Il caso Frederiksen dovrebbe dunque essere letto anche in questo modo. Non come la ribellione di una socialista alla propria famiglia politica, ma come il sintomo di una trasformazione più profonda: la socialdemocrazia europea sta scoprendo che per tornare a parlare ai cittadini deve confrontarsi con problemi sui quali per anni ha lasciato campo libero alla destra.

E questo, evidentemente, crea imbarazzo.

Perché significa ammettere che sicurezza, frontiere, immigrazione e identità non sono proprietà privata di una parte politica. Sono questioni che appartengono ai cittadini, e sulle quali anche un socialista può avere idee diverse da quelle del proprio gruppo dirigente.
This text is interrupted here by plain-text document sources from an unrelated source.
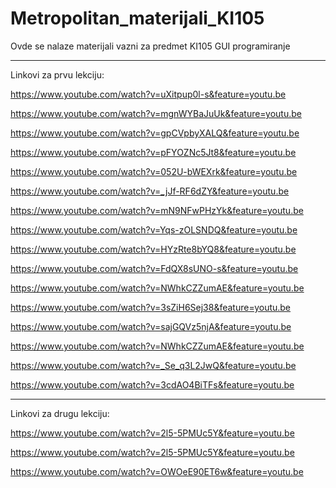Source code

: # Metropolitan_materijali_KI105
Ovde se nalaze materijali vazni za predmet KI105 GUI programiranje

********************************************************************************************************************************
Linkovi za prvu lekciju:

https://www.youtube.com/watch?v=uXitpup0l-s&feature=youtu.be

https://www.youtube.com/watch?v=mgnWYBaJuUk&feature=youtu.be

https://www.youtube.com/watch?v=gpCVpbyXALQ&feature=youtu.be

https://www.youtube.com/watch?v=pFYOZNc5Jt8&feature=youtu.be

https://www.youtube.com/watch?v=052U-bWEXrk&feature=youtu.be

https://www.youtube.com/watch?v=_jJf-RF6dZY&feature=youtu.be

https://www.youtube.com/watch?v=mN9NFwPHzYk&feature=youtu.be

https://www.youtube.com/watch?v=Yqs-zOLSNDQ&feature=youtu.be

https://www.youtube.com/watch?v=HYzRte8bYQ8&feature=youtu.be

https://www.youtube.com/watch?v=FdQX8sUNO-s&feature=youtu.be

https://www.youtube.com/watch?v=NWhkCZZumAE&feature=youtu.be

https://www.youtube.com/watch?v=3sZiH6Sej38&feature=youtu.be

https://www.youtube.com/watch?v=sajGQVz5njA&feature=youtu.be

https://www.youtube.com/watch?v=NWhkCZZumAE&feature=youtu.be

https://www.youtube.com/watch?v=_Se_q3L2JwQ&feature=youtu.be

https://www.youtube.com/watch?v=3cdAO4BiTFs&feature=youtu.be

********************************************************************************************************************************
Linkovi za drugu lekciju:

https://www.youtube.com/watch?v=2l5-5PMUc5Y&feature=youtu.be

https://www.youtube.com/watch?v=2l5-5PMUc5Y&feature=youtu.be

https://www.youtube.com/watch?v=OWOeE90ET6w&feature=youtu.be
La vera prova di pluralismo, allora, non consiste nel tollerare chi la pensa come noi. Consiste nel lasciare spazio a chi, pur appartenendo alla nostra stessa famiglia politica, arriva a conclusioni diverse.

Altrimenti la tanto celebrata “famiglia socialista europea” rischia di assomigliare sempre meno a una comunità politica fondata sul confronto e sempre più a un club nel quale si può entrare, purché non si metta mai in discussione la linea del gruppo.

E quando la fedeltà all’apparato diventa più importante della capacità di ascoltare i cittadini, il problema non è più soltanto l’immigrazione. È la distanza tra la politica e la realtà.